Aircraft disaster ecotopias and the making and killing of liberal subjects

Recently I've been working on an essay about violent airline disasters and environmental aesthetics. It seems to me that there is a persistent drive to describe the surroundings of actual or potential airline disasters in pastoral language, and through images that prepare passengers for pristine landscapes that lie outside the fuselage of crashed planes.

For instance, I continue to read about how part of the Air France plane that went down in the Atlantic two summers ago has been discovered "on a sandy plain" at the bottom of the ocean.

Another example can be seen in this snapshot of an Airbus A340 emergency briefing card that a friend shared with me after a recent flight on Thai Air:


Consider the verdant utopia that exists just past the emergency slide on the far right frame. This is an ecotopia, a wish image for a tabula rasa where the post-crash human can begin again, alive and free to start afresh, to make oneself from the ground up, as it were. This nestled image of an 'outside' to air travel stands in stark contrast to the rest of the safety diagram, with all its instructions and technical details. And it serves as a ideal space where the escaped human can achieve full selfhood: it is a pre-history paradise that strangely exists at the end of history, out the EXIT door of a crashed plane.

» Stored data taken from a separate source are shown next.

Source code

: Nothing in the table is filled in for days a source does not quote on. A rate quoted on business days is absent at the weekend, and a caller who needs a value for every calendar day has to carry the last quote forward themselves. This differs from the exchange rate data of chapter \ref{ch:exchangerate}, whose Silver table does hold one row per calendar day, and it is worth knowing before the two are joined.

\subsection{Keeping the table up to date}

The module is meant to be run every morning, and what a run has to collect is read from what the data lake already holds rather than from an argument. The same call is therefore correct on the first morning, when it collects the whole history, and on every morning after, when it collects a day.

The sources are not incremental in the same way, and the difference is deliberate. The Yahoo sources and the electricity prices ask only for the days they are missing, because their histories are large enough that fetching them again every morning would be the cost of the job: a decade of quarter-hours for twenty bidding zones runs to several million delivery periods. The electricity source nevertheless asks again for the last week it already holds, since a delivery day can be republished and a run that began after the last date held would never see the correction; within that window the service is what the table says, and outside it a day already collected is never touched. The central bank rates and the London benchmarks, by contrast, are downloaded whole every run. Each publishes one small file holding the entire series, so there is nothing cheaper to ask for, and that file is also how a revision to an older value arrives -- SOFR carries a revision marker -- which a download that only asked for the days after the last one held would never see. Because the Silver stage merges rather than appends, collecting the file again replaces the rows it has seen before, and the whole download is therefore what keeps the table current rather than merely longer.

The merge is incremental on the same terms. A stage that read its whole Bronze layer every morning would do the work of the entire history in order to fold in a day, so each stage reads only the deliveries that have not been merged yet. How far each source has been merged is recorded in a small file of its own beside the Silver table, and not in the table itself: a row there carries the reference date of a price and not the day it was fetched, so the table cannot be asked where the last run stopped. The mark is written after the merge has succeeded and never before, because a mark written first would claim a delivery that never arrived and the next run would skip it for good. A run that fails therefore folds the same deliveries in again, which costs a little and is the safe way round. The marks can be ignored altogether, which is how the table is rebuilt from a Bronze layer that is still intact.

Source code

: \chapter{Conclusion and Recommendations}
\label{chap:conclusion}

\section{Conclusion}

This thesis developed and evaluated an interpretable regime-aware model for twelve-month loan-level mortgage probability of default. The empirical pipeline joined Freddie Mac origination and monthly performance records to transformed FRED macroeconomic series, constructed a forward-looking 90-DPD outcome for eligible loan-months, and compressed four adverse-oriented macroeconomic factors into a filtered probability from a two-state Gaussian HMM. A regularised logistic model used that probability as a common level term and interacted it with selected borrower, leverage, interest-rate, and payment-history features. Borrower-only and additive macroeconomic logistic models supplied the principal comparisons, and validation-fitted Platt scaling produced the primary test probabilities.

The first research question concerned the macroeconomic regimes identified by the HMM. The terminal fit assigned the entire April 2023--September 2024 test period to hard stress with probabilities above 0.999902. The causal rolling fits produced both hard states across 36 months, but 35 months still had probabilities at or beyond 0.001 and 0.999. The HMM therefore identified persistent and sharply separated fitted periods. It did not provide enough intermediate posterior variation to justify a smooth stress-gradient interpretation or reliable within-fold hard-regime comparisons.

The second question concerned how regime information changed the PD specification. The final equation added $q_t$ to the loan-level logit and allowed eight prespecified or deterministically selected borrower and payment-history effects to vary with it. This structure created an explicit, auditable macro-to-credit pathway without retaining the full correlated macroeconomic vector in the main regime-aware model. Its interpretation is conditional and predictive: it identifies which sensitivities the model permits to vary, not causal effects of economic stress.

Lately this sort of imagery has cropped up in a seemingly disjunctive context. Yesterday The New York Times provided an info-graphic that illuminated the setting and layout of "Bin Laden's Compound":


First let us pause on the shaded area where one of the stealthy U.S. Navy helicopters apparently experienced a "hard landing" and was subsequently blown up as the commando team departed the premises. The aircraft's readiness to be self-destructed suggests an autoimmune function of sorts, as if the military aircraft can always be turned back on itself; this seems obvious enough, perhaps, and yet it is a curious return and reversal of the post-9/11 realization that fully-fueled commercial airliners are missiles by another name. While we do not see the wreckage of the helicopter on the info-graphic, this visual representation of the crash nevertheless suggests, via a grayed-out negative space, the presence of air power and aerial viewing technologies. (My mentor Caren Kaplan has been posting on this topic at her excellent new blog Mind's Eye.) This naturalized perspective is then reinforced by the zoomed-out view that follows:


And here we are back in the ecotopia: dramatic mountains pronounced, riparian zones and watersheds suggested—while human settlements are greatly minimized and de-emphasized, a pale grid at the foot of a wild world. It is in such fantasy topographies that liberal subjects can be made, and killed. An entire political philosophy is thus maintained through simple recourse to a Rousseauian landscape, where everyone included is assumed to be worthy of self-made life—or just death.